Divirtam-se, comprem uma televisão nova muito digital, um cachecol verde e vermelho e pipocas para ver os jogos.
Às vezes uma pessoa sente-se cansada. Ao fim de anos e anos a tentar perceber o mundo em que se move, ou em que a fazem mover-se, verifica que tudo continua na mesma e que os avisos de há quarenta, trinta ou vinte anos foram ouvidos por um lado e esquecidos com mais pressa pelo outro.
Anda tudo zangado com o aumento dos combustíveis, como se tal aumento fosse de hoje, ou não tivesse sido constante de há anos a esta parte. Lembram-se do preço da gasolina antes do Iraque?
Agora os pescadores resolveram fazer greve. Curiosa greve em que fazem de tropa de choque dos armadores. Que levam a sua gentileza ao ponto de despedirem as suas tripulações para que os homens do mar (e de mão) possam acolher-se ao subsídio de desemprego...
É a primeira vez que vejo patrões e assalariados unidos e em greve. Mas que raio de greve é esta que não tem destinatário conhecido e reconhecido? Será contra o engenheiro Sócrates e a pobre criatura que faz de ministro?
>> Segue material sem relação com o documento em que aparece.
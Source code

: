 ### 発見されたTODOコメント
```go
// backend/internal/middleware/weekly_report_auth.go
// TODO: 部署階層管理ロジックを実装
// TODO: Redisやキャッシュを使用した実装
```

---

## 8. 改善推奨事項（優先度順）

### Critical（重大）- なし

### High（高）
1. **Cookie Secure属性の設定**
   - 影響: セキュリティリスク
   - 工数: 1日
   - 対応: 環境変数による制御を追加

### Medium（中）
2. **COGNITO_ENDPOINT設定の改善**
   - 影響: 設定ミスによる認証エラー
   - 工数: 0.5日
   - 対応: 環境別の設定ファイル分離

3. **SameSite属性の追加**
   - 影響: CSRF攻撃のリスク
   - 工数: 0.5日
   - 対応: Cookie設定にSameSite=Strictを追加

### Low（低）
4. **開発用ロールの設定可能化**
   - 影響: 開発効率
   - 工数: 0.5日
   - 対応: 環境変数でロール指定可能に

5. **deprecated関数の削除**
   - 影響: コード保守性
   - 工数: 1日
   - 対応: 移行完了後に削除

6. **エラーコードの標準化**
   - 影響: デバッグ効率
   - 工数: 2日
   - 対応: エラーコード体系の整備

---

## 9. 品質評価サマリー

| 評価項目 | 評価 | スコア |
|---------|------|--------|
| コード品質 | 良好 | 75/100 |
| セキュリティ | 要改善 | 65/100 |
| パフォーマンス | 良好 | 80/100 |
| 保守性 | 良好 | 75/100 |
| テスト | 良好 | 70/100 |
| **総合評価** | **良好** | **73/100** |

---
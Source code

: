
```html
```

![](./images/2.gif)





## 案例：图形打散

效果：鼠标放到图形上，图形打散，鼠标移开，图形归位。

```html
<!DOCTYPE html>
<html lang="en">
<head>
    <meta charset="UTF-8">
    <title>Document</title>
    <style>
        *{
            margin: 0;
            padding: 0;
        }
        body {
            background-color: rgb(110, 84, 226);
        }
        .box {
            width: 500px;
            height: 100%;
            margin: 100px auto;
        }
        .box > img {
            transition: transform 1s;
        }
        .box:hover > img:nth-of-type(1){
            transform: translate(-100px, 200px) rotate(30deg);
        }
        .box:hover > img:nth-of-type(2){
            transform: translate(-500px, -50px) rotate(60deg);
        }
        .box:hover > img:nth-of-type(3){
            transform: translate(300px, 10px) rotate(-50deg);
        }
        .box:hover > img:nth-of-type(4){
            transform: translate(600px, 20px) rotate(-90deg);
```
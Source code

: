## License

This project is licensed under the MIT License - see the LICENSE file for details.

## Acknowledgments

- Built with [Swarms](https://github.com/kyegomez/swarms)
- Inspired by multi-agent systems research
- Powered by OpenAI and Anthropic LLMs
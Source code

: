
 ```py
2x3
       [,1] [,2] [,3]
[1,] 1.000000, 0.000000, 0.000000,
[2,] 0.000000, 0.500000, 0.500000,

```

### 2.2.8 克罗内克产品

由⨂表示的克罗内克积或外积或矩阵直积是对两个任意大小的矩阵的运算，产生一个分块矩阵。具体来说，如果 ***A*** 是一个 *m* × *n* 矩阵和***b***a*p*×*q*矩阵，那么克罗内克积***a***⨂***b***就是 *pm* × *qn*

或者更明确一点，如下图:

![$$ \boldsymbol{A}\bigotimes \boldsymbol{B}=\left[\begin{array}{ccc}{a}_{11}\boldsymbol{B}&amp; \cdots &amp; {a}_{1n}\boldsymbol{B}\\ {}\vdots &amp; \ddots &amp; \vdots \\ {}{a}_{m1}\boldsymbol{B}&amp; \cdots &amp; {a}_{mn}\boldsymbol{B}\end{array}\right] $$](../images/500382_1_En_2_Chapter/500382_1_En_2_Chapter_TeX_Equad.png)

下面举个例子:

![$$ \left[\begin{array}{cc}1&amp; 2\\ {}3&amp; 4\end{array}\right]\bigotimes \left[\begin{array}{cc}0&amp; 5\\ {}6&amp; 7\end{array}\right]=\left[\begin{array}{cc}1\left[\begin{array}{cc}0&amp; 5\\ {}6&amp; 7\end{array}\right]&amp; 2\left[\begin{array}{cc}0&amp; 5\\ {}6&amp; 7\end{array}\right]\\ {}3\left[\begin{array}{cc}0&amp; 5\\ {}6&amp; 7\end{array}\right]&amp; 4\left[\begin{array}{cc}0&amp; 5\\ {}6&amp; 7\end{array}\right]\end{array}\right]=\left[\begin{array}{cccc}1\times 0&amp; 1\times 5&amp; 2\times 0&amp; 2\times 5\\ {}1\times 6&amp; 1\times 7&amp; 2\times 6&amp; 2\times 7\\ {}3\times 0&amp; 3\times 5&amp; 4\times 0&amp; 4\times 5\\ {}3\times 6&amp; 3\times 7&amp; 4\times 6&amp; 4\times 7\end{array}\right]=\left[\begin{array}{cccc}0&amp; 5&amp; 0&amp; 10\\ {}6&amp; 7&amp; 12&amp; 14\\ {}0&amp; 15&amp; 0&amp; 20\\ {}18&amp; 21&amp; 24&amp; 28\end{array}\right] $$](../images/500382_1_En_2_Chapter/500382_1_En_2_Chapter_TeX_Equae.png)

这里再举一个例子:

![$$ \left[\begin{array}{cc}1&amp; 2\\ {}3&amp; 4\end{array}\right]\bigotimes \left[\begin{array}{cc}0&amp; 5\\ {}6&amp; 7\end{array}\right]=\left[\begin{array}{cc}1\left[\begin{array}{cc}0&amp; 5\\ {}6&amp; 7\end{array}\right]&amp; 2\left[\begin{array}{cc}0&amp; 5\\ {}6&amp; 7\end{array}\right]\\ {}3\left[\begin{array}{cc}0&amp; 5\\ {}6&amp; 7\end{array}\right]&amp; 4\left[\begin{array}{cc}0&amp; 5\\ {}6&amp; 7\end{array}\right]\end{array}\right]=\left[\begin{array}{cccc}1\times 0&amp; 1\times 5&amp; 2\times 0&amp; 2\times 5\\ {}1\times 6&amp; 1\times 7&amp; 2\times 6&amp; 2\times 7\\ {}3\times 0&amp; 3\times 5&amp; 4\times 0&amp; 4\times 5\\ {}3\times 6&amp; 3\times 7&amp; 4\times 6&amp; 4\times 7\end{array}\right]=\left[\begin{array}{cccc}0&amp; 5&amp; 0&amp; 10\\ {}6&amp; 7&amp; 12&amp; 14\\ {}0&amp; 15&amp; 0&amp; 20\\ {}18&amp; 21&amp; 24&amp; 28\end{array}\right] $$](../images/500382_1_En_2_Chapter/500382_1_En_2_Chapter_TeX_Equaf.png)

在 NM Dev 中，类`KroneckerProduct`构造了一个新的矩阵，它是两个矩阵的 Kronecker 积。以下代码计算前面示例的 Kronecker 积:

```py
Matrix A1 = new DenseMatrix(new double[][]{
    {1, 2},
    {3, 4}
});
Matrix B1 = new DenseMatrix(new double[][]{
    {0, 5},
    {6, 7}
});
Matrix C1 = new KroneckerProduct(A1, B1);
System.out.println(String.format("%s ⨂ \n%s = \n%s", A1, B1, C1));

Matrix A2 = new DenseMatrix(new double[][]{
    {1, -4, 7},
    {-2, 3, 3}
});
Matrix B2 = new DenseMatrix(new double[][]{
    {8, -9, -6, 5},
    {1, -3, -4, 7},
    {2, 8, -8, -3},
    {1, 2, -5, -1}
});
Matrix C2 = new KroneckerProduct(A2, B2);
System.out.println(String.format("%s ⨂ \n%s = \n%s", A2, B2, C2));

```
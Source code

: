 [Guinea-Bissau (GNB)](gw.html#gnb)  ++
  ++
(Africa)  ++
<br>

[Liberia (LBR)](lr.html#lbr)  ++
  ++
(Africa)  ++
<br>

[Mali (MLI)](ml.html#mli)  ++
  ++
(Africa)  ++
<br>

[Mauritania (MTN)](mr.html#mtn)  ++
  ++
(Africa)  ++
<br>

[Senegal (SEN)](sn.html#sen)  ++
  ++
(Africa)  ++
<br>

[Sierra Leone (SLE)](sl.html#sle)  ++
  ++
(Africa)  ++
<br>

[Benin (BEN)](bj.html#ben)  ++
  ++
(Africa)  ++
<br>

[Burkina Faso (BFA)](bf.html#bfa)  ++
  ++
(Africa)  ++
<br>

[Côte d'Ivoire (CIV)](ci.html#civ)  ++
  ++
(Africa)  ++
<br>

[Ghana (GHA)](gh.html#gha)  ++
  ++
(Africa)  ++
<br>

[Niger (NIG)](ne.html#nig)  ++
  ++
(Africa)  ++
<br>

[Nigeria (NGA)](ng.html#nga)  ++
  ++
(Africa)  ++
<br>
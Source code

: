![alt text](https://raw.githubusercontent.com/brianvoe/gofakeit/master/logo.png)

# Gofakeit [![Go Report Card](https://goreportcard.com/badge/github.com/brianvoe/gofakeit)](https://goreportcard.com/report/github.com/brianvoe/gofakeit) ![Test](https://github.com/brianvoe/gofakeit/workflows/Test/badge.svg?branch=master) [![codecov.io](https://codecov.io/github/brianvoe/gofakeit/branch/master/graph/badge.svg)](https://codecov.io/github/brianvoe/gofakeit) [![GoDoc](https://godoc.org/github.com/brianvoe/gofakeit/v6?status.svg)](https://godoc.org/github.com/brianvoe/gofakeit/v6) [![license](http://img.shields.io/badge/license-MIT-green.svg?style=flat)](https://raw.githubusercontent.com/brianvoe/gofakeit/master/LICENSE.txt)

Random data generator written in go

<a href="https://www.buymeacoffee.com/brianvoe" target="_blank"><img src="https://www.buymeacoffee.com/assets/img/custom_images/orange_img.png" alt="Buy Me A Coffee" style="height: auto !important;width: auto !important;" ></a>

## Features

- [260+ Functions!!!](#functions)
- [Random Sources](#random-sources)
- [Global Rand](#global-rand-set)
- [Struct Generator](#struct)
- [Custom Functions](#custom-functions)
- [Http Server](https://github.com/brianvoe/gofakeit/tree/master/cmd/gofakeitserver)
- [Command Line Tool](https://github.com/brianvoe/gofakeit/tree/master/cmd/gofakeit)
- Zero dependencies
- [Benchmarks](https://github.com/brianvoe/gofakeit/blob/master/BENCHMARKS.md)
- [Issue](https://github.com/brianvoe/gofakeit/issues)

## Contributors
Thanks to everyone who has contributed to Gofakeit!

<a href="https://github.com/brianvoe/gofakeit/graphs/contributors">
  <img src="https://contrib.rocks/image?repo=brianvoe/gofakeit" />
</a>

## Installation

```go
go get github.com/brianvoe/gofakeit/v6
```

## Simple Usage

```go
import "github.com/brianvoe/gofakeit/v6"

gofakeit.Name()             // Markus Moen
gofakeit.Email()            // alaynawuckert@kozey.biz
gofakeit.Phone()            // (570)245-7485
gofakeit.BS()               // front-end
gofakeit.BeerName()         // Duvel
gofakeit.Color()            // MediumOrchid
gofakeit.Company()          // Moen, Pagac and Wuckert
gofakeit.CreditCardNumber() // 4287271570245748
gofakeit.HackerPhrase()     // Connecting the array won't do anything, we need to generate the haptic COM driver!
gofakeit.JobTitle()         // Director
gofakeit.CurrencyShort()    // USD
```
Será contra nós consumidores que dia a dia pagamos mais caro o pescado, a gasolina, o leite, o pão, as hipotecas das casas etc., etc.?
Ao que vejo fica mal falar de capitalismo desregrado (como se geralmente este tivesse especiais regras...) do crime das sub-primes, da corrida aos etanóis, da fome no terceiro mundo. Disse fome e repito. Não é de agora mas agora pode piorar porque a corrida aos cereais para produção energética torna as coisas ainda piores.
Umas almas caridosas acharam que três dias sem ir à Galp abastecer a fariam retroceder. De certo modo alguma razão tiveram e aí está o tal cartão Fast com descontos de cinco cêntimos por litro. A Galp é generosa.
Outras almas, “his master’s voice” governamentais, intimam o governo a não ceder, a não recuar por Deus e pela Pátria. Não cedam perante este pequeno problema, vociferam, que isto está no bom caminho. Aliás esteve sempre. Fosse à sombra do “sol da terra” nos anos do PREC ou agora sem prec mas com preços altos.
Se calhar estão na razão: vai começar o futebol e enquanto aquilo durar e os portugas não perderem, a crise passa. Passa? Não passa mas a malta habitua-se. Sempre se habituou. E depois vem o Verão, a praia e a silly season.
E no meio, o governo vai fingir dar qualquer coisinha. Como dizia o príncipe de Lampedusa, é preciso que algo mude para tudo continuar na mesma.
Ah, esquecia-me: vem aí a alta velocidade! Vamos fazer percurso Porto-Lisboa em menos vinte minutos. E mais mil milhões. Ou dez mil. Ou cem mil!
Divirtam-se, comprem uma televisão nova muito digital, um cachecol verde e vermelho e pipocas para ver os jogos.
1 comentário:
Caro MCR, três notas ao seu excelente texto. Primeira, o problema é que apenas se tenta perceber o mundo, quando se deveria era transformá-lo, como ensinava o outro;
Segunda, os pescadores não estão em greve. Os nossos jornalistas é que não sabem distinguir uma paralisação decidida pela entidade patronal de uma greve. Chamam greve ao que é um verdadeiro lock out (ainda que em concordância com os trabalhadores);
Terceira, A guerra no Iraque tem alguma coisa a ver com o preço da gasolina? Eu até já li algures que a gasolina está a subir porque os chineses resolveram passar a comer carne.
Por fim, ganhar 20 minutos numa vagem Porto-Lisboa é muito bom e se a viagem for de ida-e-volta ganham-se 40 minutos, o que é excelente. Custa muito dinheiro? Pois custa, mas dinheiro é coisa que não falta aos governos e como as restantes prioridades (educação, ciência, desenvolvimento tecnológico…) estão satisfeitas, apenas nos resta agradecer a clarividência ministerial.